It's also a much lower priority for the community than the other things we have our sights set on, based on how often we're asked about it and this 3 year old issue having only 17 reactions

True. Just to give you my point of reference, I also saw that this issue has been referenced in 10 other issues. I believe you though.

Out of respect for the effort that goes into this product by many community members, most of which are not paid, please be considerate in your constructive criticism. No one is being lazy, there's just a lot to do here. You're welcome to pitch in.

No offense intended. 😉 I understand this and I'm not intending to be critical by any means nor calling anyone lazy. I apologize if that came across differently. I love this project and I am more than happy to contribute and I feel like I have in other issues by way of design. By way of implementation, I am just trying to gauge where I can be most helpful by first being involved in these issues.

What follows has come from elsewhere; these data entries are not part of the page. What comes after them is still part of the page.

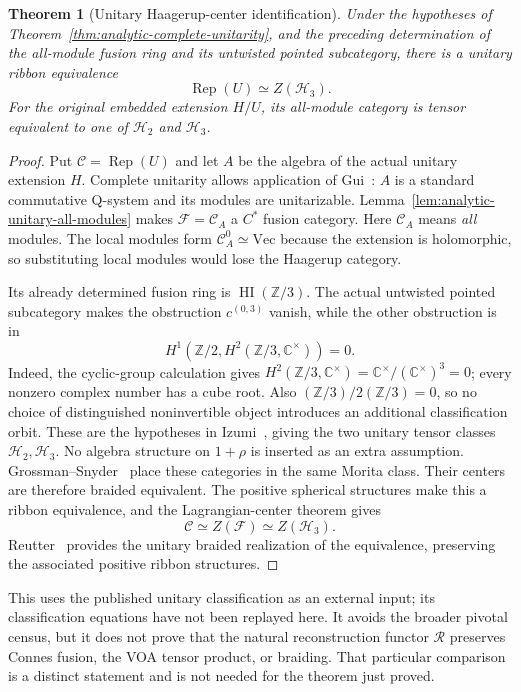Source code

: \documentclass[11pt,a4paper]{article}
\newtheorem{theorem}{Theorem}[section]
\theoremstyle{definition}
\DeclareMathOperator{\Rep}{Rep}
\renewcommand{\Vec}{\mathrm{Vec}}
\newcommand{\HH}{\mathcal H}
\begin{document}
\begin{theorem}[Unitary Haagerup-center identification]
\label{thm:analytic-category}
Under the hypotheses of Theorem~\ref{thm:analytic-complete-unitarity},
and the preceding determination of the all-module fusion ring and its
untwisted pointed subcategory, there is a unitary ribbon equivalence
\[
 \Rep(U)\simeq Z(\HH_3).
\]
For the original embedded extension $H/U$, its all-module category is
tensor equivalent to one of $\HH_2$ and $\HH_3$.
\end{theorem}
\begin{proof}
Put $\mathcal C=\Rep(U)$ and let $A$ be the algebra of the actual
unitary extension $H$.  Complete unitarity allows application of
Gui~\cite[Theorems~2.21 and~2.28]{Gui}: $A$ is a standard commutative
Q-system and its modules are unitarizable.
Lemma~\ref{lem:analytic-unitary-all-modules} makes
$\mathcal F=\mathcal C_A$ a $C^*$ fusion category.  Here $\mathcal C_A$ means
\emph{all} modules.  The local modules form $\mathcal C_A^0\simeq\Vec$
because the extension is holomorphic, so substituting local modules
would lose the Haagerup category.

Its already determined fusion ring is
$\operatorname{HI}(\mathbb Z/3)$.  The actual untwisted pointed
subcategory makes the obstruction $c^{(0,3)}$ vanish, while the other
obstruction is in
\[
 H^1\!\left(\mathbb Z/2,H^2(\mathbb Z/3,\mathbb C^\times)\right)=0.
\]
Indeed, the cyclic-group calculation gives
$H^2(\mathbb Z/3,\mathbb C^\times)=
\mathbb C^\times/(\mathbb C^\times)^3=0$;
every nonzero complex number has a cube root.  Also
$(\mathbb Z/3)/2(\mathbb Z/3)=0$, so no choice of distinguished
noninvertible object introduces an additional classification orbit.
These are the hypotheses in
Izumi~\cite[Definition~2.7 and Theorems~5.9 and~9.1]{Izumi}, giving the two
unitary tensor classes $\HH_2,\HH_3$.  No algebra structure on
$1+\rho$ is inserted as an extra assumption.
Grossman--Snyder~\cite[Theorem~1.4]{GS} place these categories in the same
Morita class.  Their centers are therefore braided equivalent.
The positive spherical structures make this a ribbon equivalence, and
the Lagrangian-center theorem gives
\[
 \mathcal C\simeq Z(\mathcal F)\simeq Z(\HH_3).
\]
Reutter~\cite[Theorem~5]{Reutter} provides the unitary braided realization of the
equivalence, preserving the associated positive ribbon structures.
\end{proof}

This uses the published unitary classification as an external input;
its classification equations have not been replayed here.  It avoids
the broader pivotal census, but it does not prove that the natural
reconstruction functor $\mathcal R$ preserves Connes fusion, the VOA
tensor product, or braiding.  That particular comparison is a distinct
statement and is not needed for the theorem just proved.
\end{document}
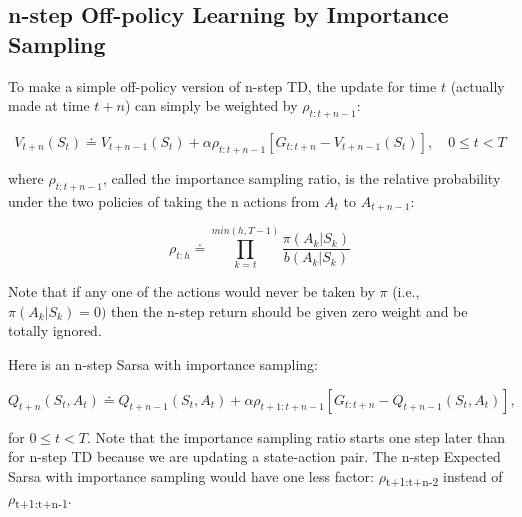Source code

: \documentclass[11pt]{article}
\begin{document}
\subsection{n-step Off-policy Learning by Importance Sampling}
\label{sec:orgc4d012e}

To make a simple off-policy version of n-step TD, the update for time \(t\)
(actually made at time \(t + n\)) can simply be weighted by \(\rho_{t:t+n-1}\):

\begin{equation}
V_{t+n}(S_t) \doteq V_{t+n-1}(S_t) + \alpha \rho_{t:t+n-1} [G_{t:t+n} - V_{t+n-1}(S_t)], \quad 0 \leq t < T
\end{equation}

where \(\rho_{t:t+n-1}\), called the importance sampling ratio, is the relative
probability under the two policies of taking the n actions from \(A_t\) to
\(A_{t+n-1}\):

\begin{equation}
\rho_{t:h} \doteq \prod\limits_{k=t}^{min(h, T-1)} \frac{\pi(A_k|S_k)}{b(A_k|S_k)}
\end{equation}

Note that if any one of the actions would never be taken by \(\pi\) (i.e.,
\(\pi(A_k|S_k) = 0)\) then the n-step return should be given zero weight and be totally
ignored.

Here is an n-step Sarsa with importance sampling:

\begin{equation}
Q_{t+n}(S_t, A_t) \doteq Q_{t+n-1}(S_t, A_t) + \alpha \rho_{t+1:t+n-1} [G_{t:t+n} - Q_{t+n-1}(S_t, A_t)],
\end{equation}

for \(0 \leq t < T\). Note that the importance sampling ratio starts one step
later than for n-step TD because we are updating a state-action pair. The n-step
Expected Sarsa with importance sampling would have one less factor:
\(\rho\)\textsubscript{t+1:t+n-2} instead of \(\rho\)\textsubscript{t+1:t+n-1}.
\end{document}
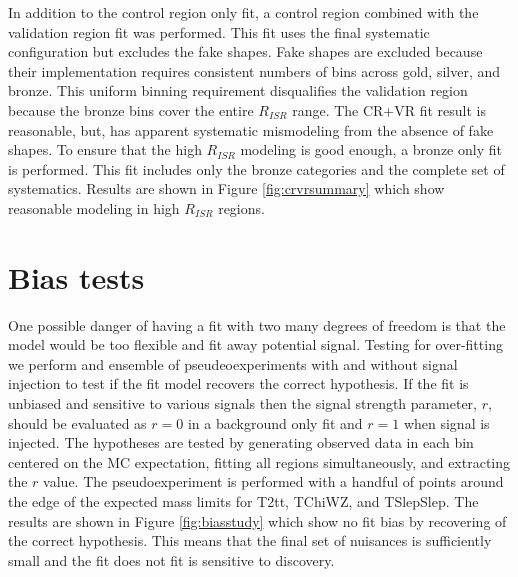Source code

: 


In addition to the control region only fit, a control region combined with the validation region fit was performed. This fit uses the final systematic configuration but excludes the fake shapes. Fake shapes are excluded because their implementation requires consistent numbers of bins across gold, silver, and bronze. This uniform binning requirement disqualifies the validation region because the bronze bins cover the entire $R_{ISR}$ range. The CR+VR fit result is reasonable, but, has apparent systematic mismodeling from the absence of fake shapes.  To ensure that the high $R_{ISR}$ modeling is good enough, a bronze only fit is performed. This fit includes only the bronze categories and the complete set of systematics. Results are shown in Figure \ref{fig:crvrsummary} which show reasonable modeling in high $R_{ISR}$ regions.

\section{Bias tests}

One possible danger of having a fit with two many degrees of freedom is that the model would be too flexible and fit away potential signal. Testing for over-fitting we perform and ensemble of pseudeoexperiments with and without signal injection to test if the fit model recovers the correct hypothesis.  If the fit is unbiased and sensitive to various signals then the signal strength parameter, $r$, should be evaluated as $r=0$ in a background only fit and $r=1$ when signal is injected.  The hypotheses are tested by generating observed data in each bin centered on the MC expectation, fitting all regions simultaneously, and extracting the $r$ value. The pseudoexperiment is performed with a handful of points around the edge of the expected mass limits for T2tt, TChiWZ, and TSlepSlep. The results are shown in Figure \ref{fig:biasstudy} which show no fit bias by recovering of the correct hypothesis. This means that the final set of nuisances is sufficiently small and the fit does not fit is sensitive to discovery.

sharadcodes commented 4 years ago

The key issue with roles is that Netlify CMS alone cannot enforce them in any way, as it is a client side application. Either the backend service, eg. GitHub, must enforce roles, or else an intermediary like Netlify Identity/Git Gateway. Then the CMS can provide an interface based on those enforced roles.

you can save it on another repo just made for users and request access to it

erquhart commented 4 years ago

That removes direct access to the repo, but doesn’t provide actual roles, Eg., specific collections for specific authors. We just released Open Authoring that uses a fork the way you’re describing, in case that fulfills the needs of anyone waiting for this.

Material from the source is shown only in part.